Divers have grown to accept these and many other shortcomings as unavoidable necessary evils, and there has been very limited innovations in the industry attempting to resolve these.
Later, after gaining experience from cycling, it became clear that these shortcomings were not inevitable:
- Cycling shoes and riding positions can be efficient AND comfortable at the same time
- Clipped cycling shoes and pedals allow generating lot’s of force also from the back-side muscles (hamstring, glutes…)
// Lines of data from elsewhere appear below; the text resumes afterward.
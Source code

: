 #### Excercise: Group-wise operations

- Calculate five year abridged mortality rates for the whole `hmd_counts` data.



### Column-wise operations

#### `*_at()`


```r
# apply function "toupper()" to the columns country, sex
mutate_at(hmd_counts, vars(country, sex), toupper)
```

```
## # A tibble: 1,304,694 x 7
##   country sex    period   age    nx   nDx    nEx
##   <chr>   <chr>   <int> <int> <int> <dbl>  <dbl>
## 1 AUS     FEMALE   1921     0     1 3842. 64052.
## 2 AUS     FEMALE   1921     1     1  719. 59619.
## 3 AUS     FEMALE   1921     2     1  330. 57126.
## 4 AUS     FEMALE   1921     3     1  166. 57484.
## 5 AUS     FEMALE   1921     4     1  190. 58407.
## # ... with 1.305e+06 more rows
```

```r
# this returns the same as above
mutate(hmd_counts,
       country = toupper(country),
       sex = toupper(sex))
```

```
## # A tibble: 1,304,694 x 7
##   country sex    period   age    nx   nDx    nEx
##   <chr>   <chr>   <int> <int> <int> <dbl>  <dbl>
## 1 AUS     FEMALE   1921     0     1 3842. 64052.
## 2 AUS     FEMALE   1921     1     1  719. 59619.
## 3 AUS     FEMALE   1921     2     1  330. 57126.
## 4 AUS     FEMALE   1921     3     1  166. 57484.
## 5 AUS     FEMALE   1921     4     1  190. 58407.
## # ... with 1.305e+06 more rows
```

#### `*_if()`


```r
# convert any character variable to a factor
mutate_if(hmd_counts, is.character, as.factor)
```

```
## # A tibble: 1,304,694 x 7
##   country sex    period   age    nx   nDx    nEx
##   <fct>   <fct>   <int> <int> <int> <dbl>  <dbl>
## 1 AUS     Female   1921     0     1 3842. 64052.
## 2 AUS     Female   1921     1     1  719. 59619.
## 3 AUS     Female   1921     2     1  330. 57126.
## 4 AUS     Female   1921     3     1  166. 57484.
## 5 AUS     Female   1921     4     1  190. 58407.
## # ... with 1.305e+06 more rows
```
- Cyclists are obsessed with seeking competitive advantage from better power transfer efficiency, aerodynamics and weight
- Vast majority of components are standardized and interchangeable, even those used in top competitions where no power transfer loss caused by weak interfaces could be tolerated
Using this cycling analogy: if bicycles were made like typical diving fins,
- you would not know what gear your bike would have when you order it
- every new bike would come with their own, permanently attached cycling shoes
- cycling shoes would not be shaped to hold a human foot comfortably
- changing the gearing, shoes or suspension set-up on your bike would require buying a complete new bike(+shoes)
- the parts in the drive chain would be only loosely attached, causing a massive power transfer loss
- the pedal would allow generating force from 10‑o’clock to 2‑o’clock positions.
- the riding position would be fixed up-right, causing unnecessary aerodynamic drag
With these inspirations in mind, FinnFin Diving was founded to make ergonomic, efficient and adjustable diving fins.